**Exercise description**
Please retype the data below exactly, stopping after the line with "of the files" and skipping every picture.
§
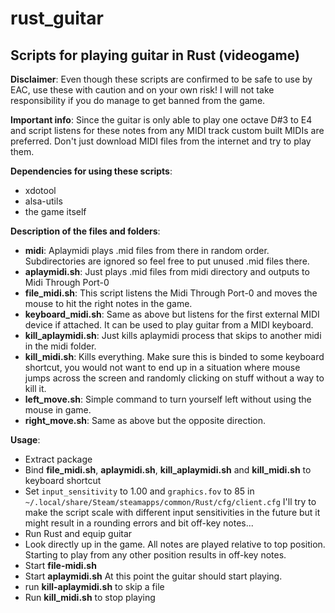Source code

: # rust_guitar
## Scripts for playing guitar in Rust (videogame)

**Disclaimer**: Even though these scripts are confirmed to be safe to use by EAC, use these with caution and on your own risk! I will not take responsibility if you do manage to get banned from the game.

**Important info**: Since the guitar is only able to play one octave D#3 to E4 and script listens for these notes from any MIDI track custom built MIDIs are preferred. Don't just download MIDI files from the internet and try to play them.

**Dependencies for using these scripts**:
- xdotool
- alsa-utils
- the game itself

**Description of the files and folders**:
- **midi**: Aplaymidi plays .mid files from there in random order. Subdirectories are ignored so feel free to put unused .mid files there.
- **aplaymidi.sh**: Just plays .mid files from midi directory and outputs to Midi Through Port-0
- **file_midi.sh**: This script listens the Midi Through Port-0 and moves the mouse to hit the right notes in the game.
- **keyboard_midi.sh**: Same as above but listens for the first external MIDI device if attached. It can be used to play guitar from a MIDI keyboard.
- **kill_aplaymidi.sh**: Just kills aplaymidi process that skips to another midi in the midi folder.
- **kill_midi.sh**: Kills everything. Make sure this is binded to some keyboard shortcut, you would not want to end up in a situation where mouse jumps across the screen and randomly clicking on stuff without a way to kill it.
- **left_move.sh**: Simple command to turn yourself left without using the mouse in game.
- **right_move.sh**: Same as above but the opposite direction.

**Usage**:
- Extract package
- Bind **file_midi.sh**, **aplaymidi.sh**, **kill_aplaymidi.sh** and **kill_midi.sh** to keyboard shortcut
- Set `input_sensitivity` to 1.00 and `graphics.fov` to 85 in `~/.local/share/Steam/steamapps/common/Rust/cfg/client.cfg` I'll try to make the script scale with different input sensitivities in the future but it might result in a rounding errors and bit off-key notes...
- Run Rust and equip guitar
- Look directly up in the game. All notes are played relative to top position. Starting to play from any other position results in off-key notes.
- Start **file-midi.sh**
- Start **aplaymidi.sh** At this point the guitar should start playing.
 - run **kill-aplaymidi.sh** to skip a file
- Run **kill_midi.sh** to stop playing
§
**Task output**
Source code

: # rust_guitar
## Scripts for playing guitar in Rust (videogame)

**Disclaimer**: Even though these scripts are confirmed to be safe to use by EAC, use these with caution and on your own risk! I will not take responsibility if you do manage to get banned from the game.

**Important info**: Since the guitar is only able to play one octave D#3 to E4 and script listens for these notes from any MIDI track custom built MIDIs are preferred. Don't just download MIDI files from the internet and try to play them.

**Dependencies for using these scripts**:
- xdotool
- alsa-utils
- the game itself

**Description of the files and folders**:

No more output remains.